■ **What the task requires**: Filter out all lines without the word "keys" from the data below, please, and copy the rest.

Data Block Start

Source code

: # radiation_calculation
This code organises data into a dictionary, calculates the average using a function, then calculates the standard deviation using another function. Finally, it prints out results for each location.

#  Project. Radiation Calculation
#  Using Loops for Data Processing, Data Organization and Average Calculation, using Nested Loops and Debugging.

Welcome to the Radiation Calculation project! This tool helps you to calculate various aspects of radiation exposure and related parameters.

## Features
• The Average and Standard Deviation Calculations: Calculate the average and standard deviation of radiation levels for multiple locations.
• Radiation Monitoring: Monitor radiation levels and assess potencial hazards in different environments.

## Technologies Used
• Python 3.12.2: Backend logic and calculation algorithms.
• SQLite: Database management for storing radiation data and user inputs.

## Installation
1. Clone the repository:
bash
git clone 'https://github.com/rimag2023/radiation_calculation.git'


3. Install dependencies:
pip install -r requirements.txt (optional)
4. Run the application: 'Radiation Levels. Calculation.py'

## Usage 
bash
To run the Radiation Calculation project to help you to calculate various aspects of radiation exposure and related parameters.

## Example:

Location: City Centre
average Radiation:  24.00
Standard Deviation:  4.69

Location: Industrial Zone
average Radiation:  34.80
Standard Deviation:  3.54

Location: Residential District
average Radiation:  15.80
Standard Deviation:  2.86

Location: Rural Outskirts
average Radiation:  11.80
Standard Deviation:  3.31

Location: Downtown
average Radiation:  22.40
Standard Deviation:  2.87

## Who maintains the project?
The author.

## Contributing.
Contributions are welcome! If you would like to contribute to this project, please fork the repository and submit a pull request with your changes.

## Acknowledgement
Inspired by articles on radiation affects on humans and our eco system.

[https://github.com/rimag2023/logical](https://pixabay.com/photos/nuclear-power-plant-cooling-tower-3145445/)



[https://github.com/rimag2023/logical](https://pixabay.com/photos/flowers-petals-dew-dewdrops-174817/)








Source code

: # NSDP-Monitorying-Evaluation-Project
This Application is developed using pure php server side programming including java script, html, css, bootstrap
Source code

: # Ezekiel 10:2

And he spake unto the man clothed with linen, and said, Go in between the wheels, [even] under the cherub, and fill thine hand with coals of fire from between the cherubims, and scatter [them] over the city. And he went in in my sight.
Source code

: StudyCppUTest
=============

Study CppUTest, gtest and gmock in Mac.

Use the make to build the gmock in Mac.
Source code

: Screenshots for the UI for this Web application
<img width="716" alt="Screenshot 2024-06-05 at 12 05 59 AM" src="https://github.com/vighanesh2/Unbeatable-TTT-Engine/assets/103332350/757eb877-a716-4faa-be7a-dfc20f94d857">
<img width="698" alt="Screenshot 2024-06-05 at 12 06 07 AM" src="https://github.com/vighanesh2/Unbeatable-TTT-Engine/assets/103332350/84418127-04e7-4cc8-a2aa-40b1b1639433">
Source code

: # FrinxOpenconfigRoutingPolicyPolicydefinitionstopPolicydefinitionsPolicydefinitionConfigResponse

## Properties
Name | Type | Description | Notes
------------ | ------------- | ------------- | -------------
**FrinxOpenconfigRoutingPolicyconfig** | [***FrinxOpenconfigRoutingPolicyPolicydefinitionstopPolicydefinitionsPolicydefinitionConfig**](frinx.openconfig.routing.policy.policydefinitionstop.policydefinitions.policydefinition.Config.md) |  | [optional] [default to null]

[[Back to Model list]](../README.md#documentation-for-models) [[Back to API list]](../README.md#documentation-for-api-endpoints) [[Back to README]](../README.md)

Data Block End
Data Block Start

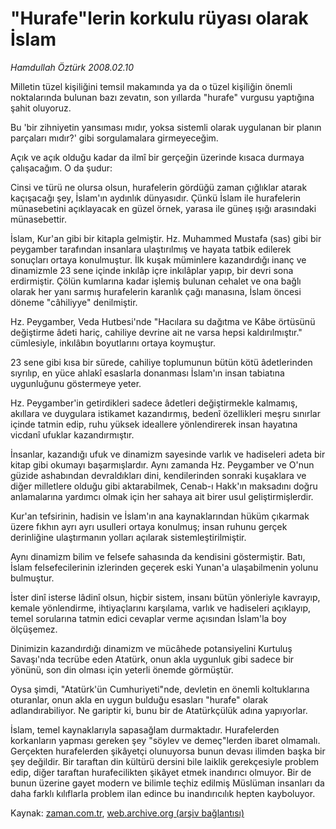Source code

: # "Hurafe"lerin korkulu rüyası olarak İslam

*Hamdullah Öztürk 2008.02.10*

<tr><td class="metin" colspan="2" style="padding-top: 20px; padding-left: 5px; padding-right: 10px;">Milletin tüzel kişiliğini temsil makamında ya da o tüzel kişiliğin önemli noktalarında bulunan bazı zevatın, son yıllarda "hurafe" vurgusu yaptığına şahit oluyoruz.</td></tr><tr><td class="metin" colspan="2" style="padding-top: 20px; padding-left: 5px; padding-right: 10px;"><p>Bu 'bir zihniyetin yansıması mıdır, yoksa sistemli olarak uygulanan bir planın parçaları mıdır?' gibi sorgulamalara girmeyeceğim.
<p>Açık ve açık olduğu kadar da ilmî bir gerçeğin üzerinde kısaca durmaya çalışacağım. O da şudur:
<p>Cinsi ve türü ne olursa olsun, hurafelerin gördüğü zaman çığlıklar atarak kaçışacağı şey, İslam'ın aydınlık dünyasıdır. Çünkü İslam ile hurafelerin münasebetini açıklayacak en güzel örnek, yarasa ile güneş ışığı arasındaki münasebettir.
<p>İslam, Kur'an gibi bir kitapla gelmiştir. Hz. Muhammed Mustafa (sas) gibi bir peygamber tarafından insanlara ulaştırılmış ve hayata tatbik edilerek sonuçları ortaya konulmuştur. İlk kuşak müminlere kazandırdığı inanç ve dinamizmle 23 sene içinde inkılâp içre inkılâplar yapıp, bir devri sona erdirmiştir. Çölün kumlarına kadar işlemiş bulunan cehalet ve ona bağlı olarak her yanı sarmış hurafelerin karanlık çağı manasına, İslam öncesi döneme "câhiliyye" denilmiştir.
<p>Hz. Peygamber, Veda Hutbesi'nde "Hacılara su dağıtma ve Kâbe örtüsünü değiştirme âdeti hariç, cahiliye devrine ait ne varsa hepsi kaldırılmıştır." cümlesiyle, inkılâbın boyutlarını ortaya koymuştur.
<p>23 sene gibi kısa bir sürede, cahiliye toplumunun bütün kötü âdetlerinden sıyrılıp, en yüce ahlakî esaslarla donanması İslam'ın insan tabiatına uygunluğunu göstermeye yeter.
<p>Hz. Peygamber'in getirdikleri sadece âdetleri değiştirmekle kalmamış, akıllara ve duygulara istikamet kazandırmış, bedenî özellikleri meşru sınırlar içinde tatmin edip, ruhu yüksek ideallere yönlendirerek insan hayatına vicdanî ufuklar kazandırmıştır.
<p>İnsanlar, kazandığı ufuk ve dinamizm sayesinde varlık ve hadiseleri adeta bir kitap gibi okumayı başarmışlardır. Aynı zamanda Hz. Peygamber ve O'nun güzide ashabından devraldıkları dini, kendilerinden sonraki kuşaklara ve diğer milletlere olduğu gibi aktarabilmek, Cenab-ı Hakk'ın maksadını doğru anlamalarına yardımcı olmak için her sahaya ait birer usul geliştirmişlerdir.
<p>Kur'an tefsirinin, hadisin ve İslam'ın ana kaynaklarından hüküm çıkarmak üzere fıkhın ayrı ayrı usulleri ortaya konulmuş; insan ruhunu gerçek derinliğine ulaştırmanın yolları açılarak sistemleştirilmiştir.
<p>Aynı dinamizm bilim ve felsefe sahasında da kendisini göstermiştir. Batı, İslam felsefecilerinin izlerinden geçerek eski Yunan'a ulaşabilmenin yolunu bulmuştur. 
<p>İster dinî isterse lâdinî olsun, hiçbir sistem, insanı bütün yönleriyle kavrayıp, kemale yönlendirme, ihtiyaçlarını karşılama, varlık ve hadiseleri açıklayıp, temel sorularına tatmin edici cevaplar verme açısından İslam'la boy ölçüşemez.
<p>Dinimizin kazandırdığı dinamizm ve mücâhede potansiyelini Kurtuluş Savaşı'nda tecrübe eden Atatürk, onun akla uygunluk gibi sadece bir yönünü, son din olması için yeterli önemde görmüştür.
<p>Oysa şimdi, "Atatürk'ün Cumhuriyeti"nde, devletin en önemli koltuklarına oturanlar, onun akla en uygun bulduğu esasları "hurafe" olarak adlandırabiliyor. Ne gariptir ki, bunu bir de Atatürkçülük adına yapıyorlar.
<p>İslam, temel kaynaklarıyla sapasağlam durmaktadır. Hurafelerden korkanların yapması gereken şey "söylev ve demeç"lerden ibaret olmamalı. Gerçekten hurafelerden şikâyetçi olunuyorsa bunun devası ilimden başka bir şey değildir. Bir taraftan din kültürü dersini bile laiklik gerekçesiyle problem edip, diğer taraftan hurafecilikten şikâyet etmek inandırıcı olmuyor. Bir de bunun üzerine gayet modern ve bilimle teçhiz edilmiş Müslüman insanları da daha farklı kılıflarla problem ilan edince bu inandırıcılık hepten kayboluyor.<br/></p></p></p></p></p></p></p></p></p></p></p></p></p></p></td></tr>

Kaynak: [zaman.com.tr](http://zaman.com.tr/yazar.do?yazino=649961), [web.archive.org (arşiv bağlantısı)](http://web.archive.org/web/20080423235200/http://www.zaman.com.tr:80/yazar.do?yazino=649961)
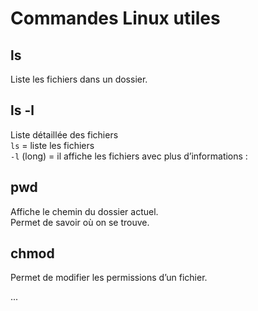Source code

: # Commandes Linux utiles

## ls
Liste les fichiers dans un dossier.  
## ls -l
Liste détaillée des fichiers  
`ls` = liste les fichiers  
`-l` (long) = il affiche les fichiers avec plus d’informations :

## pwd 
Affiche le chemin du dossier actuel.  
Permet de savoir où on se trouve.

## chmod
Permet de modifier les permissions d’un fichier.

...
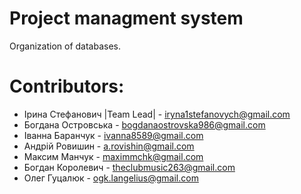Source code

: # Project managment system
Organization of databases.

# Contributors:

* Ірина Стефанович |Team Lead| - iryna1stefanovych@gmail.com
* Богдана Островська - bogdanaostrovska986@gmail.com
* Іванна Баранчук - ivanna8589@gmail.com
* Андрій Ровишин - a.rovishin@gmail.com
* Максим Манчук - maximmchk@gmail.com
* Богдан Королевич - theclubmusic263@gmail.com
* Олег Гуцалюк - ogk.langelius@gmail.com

Data Block End
Data Block Start

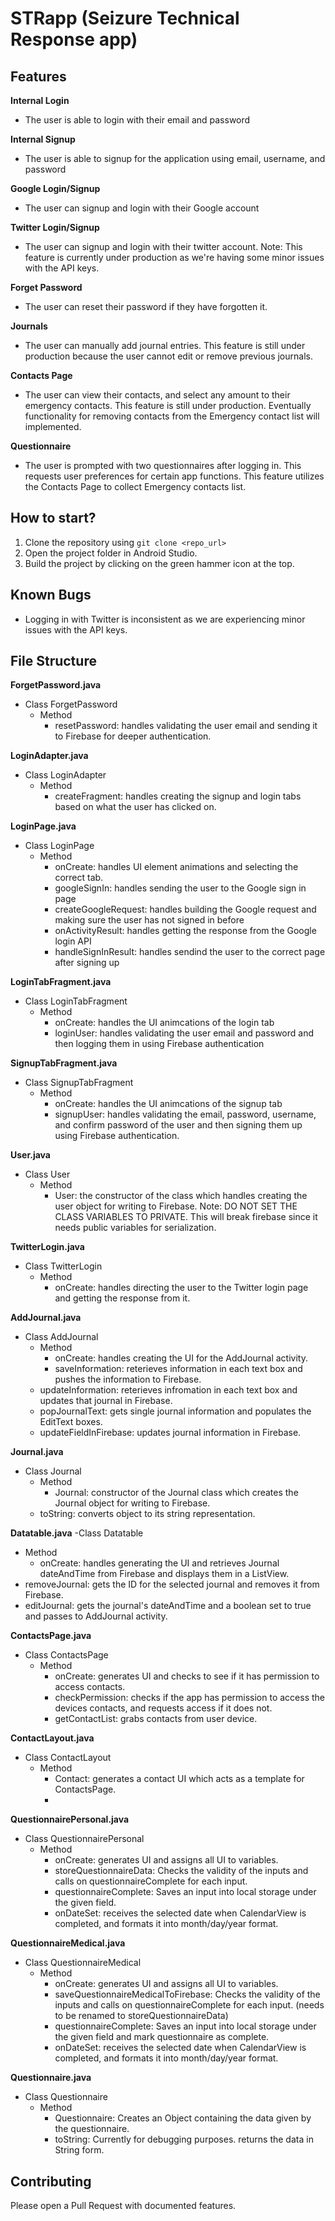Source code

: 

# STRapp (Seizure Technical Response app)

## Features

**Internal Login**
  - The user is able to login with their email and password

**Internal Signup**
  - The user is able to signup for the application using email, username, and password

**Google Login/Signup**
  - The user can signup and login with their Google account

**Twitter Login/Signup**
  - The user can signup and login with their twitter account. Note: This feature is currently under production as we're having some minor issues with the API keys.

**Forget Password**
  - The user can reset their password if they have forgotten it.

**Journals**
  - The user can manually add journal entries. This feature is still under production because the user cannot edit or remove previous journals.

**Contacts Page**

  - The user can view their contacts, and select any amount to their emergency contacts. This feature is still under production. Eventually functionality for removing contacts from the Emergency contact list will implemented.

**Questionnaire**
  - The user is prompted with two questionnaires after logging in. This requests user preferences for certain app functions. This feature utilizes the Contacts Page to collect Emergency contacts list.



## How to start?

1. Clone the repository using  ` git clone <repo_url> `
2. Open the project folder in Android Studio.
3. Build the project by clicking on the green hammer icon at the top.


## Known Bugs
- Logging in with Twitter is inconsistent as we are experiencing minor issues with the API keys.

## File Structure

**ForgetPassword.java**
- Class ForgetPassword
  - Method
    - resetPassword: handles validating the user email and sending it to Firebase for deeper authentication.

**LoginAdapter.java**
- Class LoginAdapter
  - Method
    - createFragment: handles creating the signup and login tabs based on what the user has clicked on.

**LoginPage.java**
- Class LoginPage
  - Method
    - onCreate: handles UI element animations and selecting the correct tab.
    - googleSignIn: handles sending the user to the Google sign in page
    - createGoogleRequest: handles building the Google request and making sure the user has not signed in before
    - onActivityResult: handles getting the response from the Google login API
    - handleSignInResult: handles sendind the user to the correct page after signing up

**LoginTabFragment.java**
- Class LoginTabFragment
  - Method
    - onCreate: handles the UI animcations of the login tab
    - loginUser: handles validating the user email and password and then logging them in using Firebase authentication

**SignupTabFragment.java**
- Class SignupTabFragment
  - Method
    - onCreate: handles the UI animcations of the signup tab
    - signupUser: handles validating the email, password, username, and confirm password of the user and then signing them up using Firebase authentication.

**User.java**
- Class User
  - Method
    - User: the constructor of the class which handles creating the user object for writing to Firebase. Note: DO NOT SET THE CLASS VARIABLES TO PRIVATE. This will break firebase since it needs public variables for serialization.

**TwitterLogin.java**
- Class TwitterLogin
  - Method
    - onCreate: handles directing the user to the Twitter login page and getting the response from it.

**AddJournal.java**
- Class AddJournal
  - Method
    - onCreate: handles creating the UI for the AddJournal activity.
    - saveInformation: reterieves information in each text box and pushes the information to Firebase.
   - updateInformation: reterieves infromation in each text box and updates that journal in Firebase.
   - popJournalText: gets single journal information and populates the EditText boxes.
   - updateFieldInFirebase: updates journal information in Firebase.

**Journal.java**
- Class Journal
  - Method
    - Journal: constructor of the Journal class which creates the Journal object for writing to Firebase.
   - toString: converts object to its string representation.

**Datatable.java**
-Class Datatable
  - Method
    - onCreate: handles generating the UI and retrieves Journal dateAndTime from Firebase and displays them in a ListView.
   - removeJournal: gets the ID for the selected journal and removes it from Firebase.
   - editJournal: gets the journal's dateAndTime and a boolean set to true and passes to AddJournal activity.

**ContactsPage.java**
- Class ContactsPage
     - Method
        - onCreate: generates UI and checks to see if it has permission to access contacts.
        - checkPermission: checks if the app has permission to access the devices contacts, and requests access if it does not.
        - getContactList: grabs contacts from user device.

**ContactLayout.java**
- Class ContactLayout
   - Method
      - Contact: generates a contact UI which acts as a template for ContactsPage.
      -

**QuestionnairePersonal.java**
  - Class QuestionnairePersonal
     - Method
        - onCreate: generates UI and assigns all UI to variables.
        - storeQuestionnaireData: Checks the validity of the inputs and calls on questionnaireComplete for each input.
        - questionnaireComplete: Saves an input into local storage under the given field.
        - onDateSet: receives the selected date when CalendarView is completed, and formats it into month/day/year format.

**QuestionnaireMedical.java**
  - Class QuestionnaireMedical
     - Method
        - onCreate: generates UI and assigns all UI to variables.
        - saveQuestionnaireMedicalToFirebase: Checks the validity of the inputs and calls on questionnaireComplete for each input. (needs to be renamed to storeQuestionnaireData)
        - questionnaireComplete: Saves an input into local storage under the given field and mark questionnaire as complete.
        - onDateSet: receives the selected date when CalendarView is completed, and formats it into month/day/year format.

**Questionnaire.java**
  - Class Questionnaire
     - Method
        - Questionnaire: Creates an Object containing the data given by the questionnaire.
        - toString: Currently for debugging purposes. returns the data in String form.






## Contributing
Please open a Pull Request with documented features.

Data Block End

■ **Answer box**:
  - The user can signup and login with their twitter account. Note: This feature is currently under production as we're having some minor issues with the API keys.
- Logging in with Twitter is inconsistent as we are experiencing minor issues with the API keys.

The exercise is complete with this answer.